### Prompt
When a line in the data below includes "What", pick it out and copy it.

[Saved entries]
↓↓↓
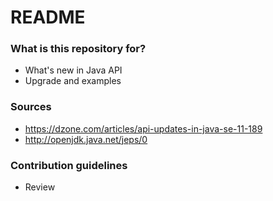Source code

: # README #

### What is this repository for? ###

* What's new in Java API
* Upgrade and examples

### Sources

* https://dzone.com/articles/api-updates-in-java-se-11-189
* http://openjdk.java.net/jeps/0

### Contribution guidelines ###

* Review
↑↑↑
### Answer
### What is this repository for? ###
* What's new in Java API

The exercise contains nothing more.